WHAT IS NEEDED | Output the records exactly, with no line skipped.

[Records from a data source]
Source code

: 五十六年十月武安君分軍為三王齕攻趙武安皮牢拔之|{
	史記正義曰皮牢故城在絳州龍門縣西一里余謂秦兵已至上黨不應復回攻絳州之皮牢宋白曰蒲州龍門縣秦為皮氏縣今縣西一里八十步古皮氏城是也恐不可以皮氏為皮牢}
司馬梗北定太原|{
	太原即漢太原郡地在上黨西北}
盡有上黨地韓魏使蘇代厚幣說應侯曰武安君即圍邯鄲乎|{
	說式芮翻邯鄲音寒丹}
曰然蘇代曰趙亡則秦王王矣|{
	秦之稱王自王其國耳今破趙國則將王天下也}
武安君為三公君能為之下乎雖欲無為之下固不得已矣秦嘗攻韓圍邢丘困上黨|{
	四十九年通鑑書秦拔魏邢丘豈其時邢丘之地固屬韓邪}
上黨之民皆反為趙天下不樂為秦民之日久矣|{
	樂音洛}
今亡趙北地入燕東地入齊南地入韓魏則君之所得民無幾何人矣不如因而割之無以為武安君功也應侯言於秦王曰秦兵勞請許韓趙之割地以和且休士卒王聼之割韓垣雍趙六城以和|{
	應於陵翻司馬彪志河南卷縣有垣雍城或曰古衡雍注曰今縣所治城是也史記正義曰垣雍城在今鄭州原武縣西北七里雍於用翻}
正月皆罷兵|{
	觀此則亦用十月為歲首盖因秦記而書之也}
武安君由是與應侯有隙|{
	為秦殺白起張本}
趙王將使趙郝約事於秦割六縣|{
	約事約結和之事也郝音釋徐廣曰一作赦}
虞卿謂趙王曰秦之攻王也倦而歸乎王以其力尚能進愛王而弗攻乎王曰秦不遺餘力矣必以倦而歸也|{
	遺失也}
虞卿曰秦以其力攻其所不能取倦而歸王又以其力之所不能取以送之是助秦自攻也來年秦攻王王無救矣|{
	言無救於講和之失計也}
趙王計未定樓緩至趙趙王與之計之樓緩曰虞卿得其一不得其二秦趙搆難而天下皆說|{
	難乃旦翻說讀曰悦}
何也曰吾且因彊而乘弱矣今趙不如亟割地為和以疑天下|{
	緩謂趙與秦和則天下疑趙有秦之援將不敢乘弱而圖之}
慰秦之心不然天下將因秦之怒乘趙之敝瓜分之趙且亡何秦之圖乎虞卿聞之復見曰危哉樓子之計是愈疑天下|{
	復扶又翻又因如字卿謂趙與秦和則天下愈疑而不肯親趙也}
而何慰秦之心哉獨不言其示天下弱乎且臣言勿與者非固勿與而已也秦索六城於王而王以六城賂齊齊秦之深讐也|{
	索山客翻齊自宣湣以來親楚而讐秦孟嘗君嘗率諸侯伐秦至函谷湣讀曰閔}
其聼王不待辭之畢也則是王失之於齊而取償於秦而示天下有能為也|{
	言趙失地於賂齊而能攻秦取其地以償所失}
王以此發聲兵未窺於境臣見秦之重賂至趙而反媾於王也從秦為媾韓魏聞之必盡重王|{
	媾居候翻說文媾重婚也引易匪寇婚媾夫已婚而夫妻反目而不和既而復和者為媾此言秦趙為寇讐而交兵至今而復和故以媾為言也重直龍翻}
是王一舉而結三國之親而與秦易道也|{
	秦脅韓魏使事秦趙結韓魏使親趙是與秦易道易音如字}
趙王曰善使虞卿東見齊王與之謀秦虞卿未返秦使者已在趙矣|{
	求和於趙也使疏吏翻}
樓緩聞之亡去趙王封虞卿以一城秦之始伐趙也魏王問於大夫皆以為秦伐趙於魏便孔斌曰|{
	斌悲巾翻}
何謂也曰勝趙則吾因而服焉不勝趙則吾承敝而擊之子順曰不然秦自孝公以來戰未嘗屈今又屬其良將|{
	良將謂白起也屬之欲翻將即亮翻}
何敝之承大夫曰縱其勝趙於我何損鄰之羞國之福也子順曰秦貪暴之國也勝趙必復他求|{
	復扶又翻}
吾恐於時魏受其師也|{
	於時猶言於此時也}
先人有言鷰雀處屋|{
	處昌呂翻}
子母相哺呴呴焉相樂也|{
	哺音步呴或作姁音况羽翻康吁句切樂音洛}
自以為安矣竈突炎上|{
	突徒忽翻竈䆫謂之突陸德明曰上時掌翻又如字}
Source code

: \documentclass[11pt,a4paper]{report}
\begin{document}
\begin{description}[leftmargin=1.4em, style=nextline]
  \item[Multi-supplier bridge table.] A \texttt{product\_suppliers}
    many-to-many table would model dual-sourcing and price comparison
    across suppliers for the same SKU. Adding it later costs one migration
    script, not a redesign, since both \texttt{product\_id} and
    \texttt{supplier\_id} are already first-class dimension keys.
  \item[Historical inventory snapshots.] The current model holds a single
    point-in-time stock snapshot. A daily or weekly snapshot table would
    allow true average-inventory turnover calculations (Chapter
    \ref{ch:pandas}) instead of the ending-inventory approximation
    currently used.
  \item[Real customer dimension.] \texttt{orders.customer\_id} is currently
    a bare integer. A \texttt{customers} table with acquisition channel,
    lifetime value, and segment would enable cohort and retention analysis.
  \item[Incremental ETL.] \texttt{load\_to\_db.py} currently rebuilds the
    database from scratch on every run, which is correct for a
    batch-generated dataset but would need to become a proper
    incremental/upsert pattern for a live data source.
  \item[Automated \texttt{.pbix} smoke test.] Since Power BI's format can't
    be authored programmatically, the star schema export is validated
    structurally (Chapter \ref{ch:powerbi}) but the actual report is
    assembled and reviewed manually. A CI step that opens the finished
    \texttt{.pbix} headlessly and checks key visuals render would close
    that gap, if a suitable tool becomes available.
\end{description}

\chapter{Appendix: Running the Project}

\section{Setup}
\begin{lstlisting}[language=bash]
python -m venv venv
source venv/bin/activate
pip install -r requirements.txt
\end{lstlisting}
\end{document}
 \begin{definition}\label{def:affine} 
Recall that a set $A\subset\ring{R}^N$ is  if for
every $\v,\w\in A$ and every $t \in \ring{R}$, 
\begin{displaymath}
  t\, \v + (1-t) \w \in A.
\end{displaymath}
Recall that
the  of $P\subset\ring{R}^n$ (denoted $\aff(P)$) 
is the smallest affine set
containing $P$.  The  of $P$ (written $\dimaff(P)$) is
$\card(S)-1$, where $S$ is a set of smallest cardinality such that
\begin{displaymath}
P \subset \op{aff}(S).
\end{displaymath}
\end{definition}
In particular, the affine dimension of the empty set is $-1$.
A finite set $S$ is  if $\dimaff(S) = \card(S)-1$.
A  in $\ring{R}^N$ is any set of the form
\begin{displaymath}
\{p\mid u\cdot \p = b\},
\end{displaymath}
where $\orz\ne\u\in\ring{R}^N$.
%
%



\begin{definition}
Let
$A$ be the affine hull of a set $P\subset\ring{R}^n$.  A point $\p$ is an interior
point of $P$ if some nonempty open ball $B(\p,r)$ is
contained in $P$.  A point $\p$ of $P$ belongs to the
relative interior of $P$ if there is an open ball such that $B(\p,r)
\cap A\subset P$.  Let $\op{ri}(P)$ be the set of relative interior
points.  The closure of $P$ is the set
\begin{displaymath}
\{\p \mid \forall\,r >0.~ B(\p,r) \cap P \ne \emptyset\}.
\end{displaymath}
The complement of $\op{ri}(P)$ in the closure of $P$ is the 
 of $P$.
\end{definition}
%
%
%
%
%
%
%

RESPONSE TO THIS TASK |
Source code

: 五十六年十月武安君分軍為三王齕攻趙武安皮牢拔之|{
	史記正義曰皮牢故城在絳州龍門縣西一里余謂秦兵已至上黨不應復回攻絳州之皮牢宋白曰蒲州龍門縣秦為皮氏縣今縣西一里八十步古皮氏城是也恐不可以皮氏為皮牢}
司馬梗北定太原|{
	太原即漢太原郡地在上黨西北}
盡有上黨地韓魏使蘇代厚幣說應侯曰武安君即圍邯鄲乎|{
	說式芮翻邯鄲音寒丹}
曰然蘇代曰趙亡則秦王王矣|{
	秦之稱王自王其國耳今破趙國則將王天下也}
武安君為三公君能為之下乎雖欲無為之下固不得已矣秦嘗攻韓圍邢丘困上黨|{
	四十九年通鑑書秦拔魏邢丘豈其時邢丘之地固屬韓邪}
上黨之民皆反為趙天下不樂為秦民之日久矣|{
	樂音洛}
今亡趙北地入燕東地入齊南地入韓魏則君之所得民無幾何人矣不如因而割之無以為武安君功也應侯言於秦王曰秦兵勞請許韓趙之割地以和且休士卒王聼之割韓垣雍趙六城以和|{
	應於陵翻司馬彪志河南卷縣有垣雍城或曰古衡雍注曰今縣所治城是也史記正義曰垣雍城在今鄭州原武縣西北七里雍於用翻}
正月皆罷兵|{
	觀此則亦用十月為歲首盖因秦記而書之也}
武安君由是與應侯有隙|{
	為秦殺白起張本}
趙王將使趙郝約事於秦割六縣|{
	約事約結和之事也郝音釋徐廣曰一作赦}
虞卿謂趙王曰秦之攻王也倦而歸乎王以其力尚能進愛王而弗攻乎王曰秦不遺餘力矣必以倦而歸也|{
	遺失也}
虞卿曰秦以其力攻其所不能取倦而歸王又以其力之所不能取以送之是助秦自攻也來年秦攻王王無救矣|{
	言無救於講和之失計也}
趙王計未定樓緩至趙趙王與之計之樓緩曰虞卿得其一不得其二秦趙搆難而天下皆說|{
	難乃旦翻說讀曰悦}
何也曰吾且因彊而乘弱矣今趙不如亟割地為和以疑天下|{
	緩謂趙與秦和則天下疑趙有秦之援將不敢乘弱而圖之}
慰秦之心不然天下將因秦之怒乘趙之敝瓜分之趙且亡何秦之圖乎虞卿聞之復見曰危哉樓子之計是愈疑天下|{
	復扶又翻又因如字卿謂趙與秦和則天下愈疑而不肯親趙也}
而何慰秦之心哉獨不言其示天下弱乎且臣言勿與者非固勿與而已也秦索六城於王而王以六城賂齊齊秦之深讐也|{
	索山客翻齊自宣湣以來親楚而讐秦孟嘗君嘗率諸侯伐秦至函谷湣讀曰閔}
其聼王不待辭之畢也則是王失之於齊而取償於秦而示天下有能為也|{
	言趙失地於賂齊而能攻秦取其地以償所失}
王以此發聲兵未窺於境臣見秦之重賂至趙而反媾於王也從秦為媾韓魏聞之必盡重王|{
	媾居候翻說文媾重婚也引易匪寇婚媾夫已婚而夫妻反目而不和既而復和者為媾此言秦趙為寇讐而交兵至今而復和故以媾為言也重直龍翻}
是王一舉而結三國之親而與秦易道也|{
	秦脅韓魏使事秦趙結韓魏使親趙是與秦易道易音如字}
趙王曰善使虞卿東見齊王與之謀秦虞卿未返秦使者已在趙矣|{
	求和於趙也使疏吏翻}
樓緩聞之亡去趙王封虞卿以一城秦之始伐趙也魏王問於大夫皆以為秦伐趙於魏便孔斌曰|{
	斌悲巾翻}
何謂也曰勝趙則吾因而服焉不勝趙則吾承敝而擊之子順曰不然秦自孝公以來戰未嘗屈今又屬其良將|{
	良將謂白起也屬之欲翻將即亮翻}
何敝之承大夫曰縱其勝趙於我何損鄰之羞國之福也子順曰秦貪暴之國也勝趙必復他求|{
	復扶又翻}
吾恐於時魏受其師也|{
	於時猶言於此時也}
先人有言鷰雀處屋|{
	處昌呂翻}
子母相哺呴呴焉相樂也|{
	哺音步呴或作姁音况羽翻康吁句切樂音洛}
自以為安矣竈突炎上|{
	突徒忽翻竈䆫謂之突陸德明曰上時掌翻又如字}
Source code

: \documentclass[11pt,a4paper]{report}
\begin{document}
\begin{description}[leftmargin=1.4em, style=nextline]
  \item[Multi-supplier bridge table.] A \texttt{product\_suppliers}
    many-to-many table would model dual-sourcing and price comparison
    across suppliers for the same SKU. Adding it later costs one migration
    script, not a redesign, since both \texttt{product\_id} and
    \texttt{supplier\_id} are already first-class dimension keys.
  \item[Historical inventory snapshots.] The current model holds a single
    point-in-time stock snapshot. A daily or weekly snapshot table would
    allow true average-inventory turnover calculations (Chapter
    \ref{ch:pandas}) instead of the ending-inventory approximation
    currently used.
  \item[Real customer dimension.] \texttt{orders.customer\_id} is currently
    a bare integer. A \texttt{customers} table with acquisition channel,
    lifetime value, and segment would enable cohort and retention analysis.
  \item[Incremental ETL.] \texttt{load\_to\_db.py} currently rebuilds the
    database from scratch on every run, which is correct for a
    batch-generated dataset but would need to become a proper
    incremental/upsert pattern for a live data source.
  \item[Automated \texttt{.pbix} smoke test.] Since Power BI's format can't
    be authored programmatically, the star schema export is validated
    structurally (Chapter \ref{ch:powerbi}) but the actual report is
    assembled and reviewed manually. A CI step that opens the finished
    \texttt{.pbix} headlessly and checks key visuals render would close
    that gap, if a suitable tool becomes available.
\end{description}

\chapter{Appendix: Running the Project}

\section{Setup}
\begin{lstlisting}[language=bash]
python -m venv venv
source venv/bin/activate
pip install -r requirements.txt
\end{lstlisting}
\end{document}
 \begin{definition}\label{def:affine} 
Recall that a set $A\subset\ring{R}^N$ is  if for
every $\v,\w\in A$ and every $t \in \ring{R}$, 
\begin{displaymath}
  t\, \v + (1-t) \w \in A.
\end{displaymath}
Recall that
the  of $P\subset\ring{R}^n$ (denoted $\aff(P)$) 
is the smallest affine set
containing $P$.  The  of $P$ (written $\dimaff(P)$) is
$\card(S)-1$, where $S$ is a set of smallest cardinality such that
\begin{displaymath}
P \subset \op{aff}(S).
\end{displaymath}
\end{definition}
In particular, the affine dimension of the empty set is $-1$.
A finite set $S$ is  if $\dimaff(S) = \card(S)-1$.
A  in $\ring{R}^N$ is any set of the form
\begin{displaymath}
\{p\mid u\cdot \p = b\},
\end{displaymath}
where $\orz\ne\u\in\ring{R}^N$.
%
%



\begin{definition}
Let
$A$ be the affine hull of a set $P\subset\ring{R}^n$.  A point $\p$ is an interior
point of $P$ if some nonempty open ball $B(\p,r)$ is
contained in $P$.  A point $\p$ of $P$ belongs to the
relative interior of $P$ if there is an open ball such that $B(\p,r)
\cap A\subset P$.  Let $\op{ri}(P)$ be the set of relative interior
points.  The closure of $P$ is the set
\begin{displaymath}
\{\p \mid \forall\,r >0.~ B(\p,r) \cap P \ne \emptyset\}.
\end{displaymath}
The complement of $\op{ri}(P)$ in the closure of $P$ is the 
 of $P$.
\end{definition}
%
%
%
%
%
%
%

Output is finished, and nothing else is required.